Wanderléa armou um leque abrangente de pedras fundamentais do choro: Doce Melodia (Abel Ferreira e Luis Antonio), Apanhei-te, Cavaquinho (Ernesto Nazareth), Tico-Tico no Fubá (Zequinha de Abreu), Acariciando (clássico de Abel Ferreira, delírio de clarinetas), Uva de Caminhão (Assis Valente), O que vier eu traço (Alvaiade e Zé Maria, pedra de toque de Ademilde Fonseca, a quem ela dá crédito). Pontuando o “core” do show, ela coloca apenas uma escolha de dois mundos: Carne, osso e coração (da cantora Joyce, do álbum Feito Gente). Tudo é fiel ao receituário do choro, e a voz da cantora é realçada como um instrumento a mais do conjunto, explorada em sua capacidade de improviso e duelismo sonoro.

Aí, é chegada a hora de um intervalo breve, com o octeto fazendo sozinho dois números instrumentais: Um a Zero (Pixinguinha) e Brasileirinho (Waldir Azevedo). Em meio à neblina de Carinhoso, também de Pixinguinha, Wanderléa retorna das coxias para o set final do show.

Ao avançar um pouco mais, incomodada com a instabilidade de um dos seus cílios postiços, Wanderléa o arrancou sem hesitar e colocou sobre a mesa de flores. Como se retirasse ali também parte da disciplina ensaiada, ela atacou os pot-pourris liberalizantes (com Felicidade, A saudade mata a gente e Ternura), entregando toda sua explosão dionisiaca ao público.
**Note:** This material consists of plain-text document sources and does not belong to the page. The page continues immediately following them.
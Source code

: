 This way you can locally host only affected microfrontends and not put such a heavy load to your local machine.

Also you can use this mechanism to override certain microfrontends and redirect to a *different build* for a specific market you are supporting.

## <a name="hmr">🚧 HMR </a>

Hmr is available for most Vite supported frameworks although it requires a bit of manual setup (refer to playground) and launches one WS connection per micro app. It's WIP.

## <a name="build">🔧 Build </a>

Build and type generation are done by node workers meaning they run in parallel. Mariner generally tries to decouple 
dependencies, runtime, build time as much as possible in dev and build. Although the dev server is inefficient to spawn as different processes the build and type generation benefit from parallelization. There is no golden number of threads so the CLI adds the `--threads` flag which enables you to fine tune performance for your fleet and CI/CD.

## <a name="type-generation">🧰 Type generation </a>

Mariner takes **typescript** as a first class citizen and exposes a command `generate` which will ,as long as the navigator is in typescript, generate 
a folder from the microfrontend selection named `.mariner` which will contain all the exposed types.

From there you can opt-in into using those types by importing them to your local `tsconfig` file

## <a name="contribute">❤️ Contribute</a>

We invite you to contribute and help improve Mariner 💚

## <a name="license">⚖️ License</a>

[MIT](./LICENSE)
Parecia que tinha acabado, já tinha uma multidão no gargarejo. Mas aí ela chamou uma que não estava no script, Quando, um Roberto Carlos de 1967, para delírio geral da galera.

Em todo o espectro musical brasileiro, poucos artistas têm o background e o senso de palco de Wanderléa. Sua maturidade sóbria, inteligente e vigorosa em cena é um acontecimento em si. Mas tem muito mais: tem o imenso songbook nacional, que ela instala com charme e autoridade por onde quer que passe.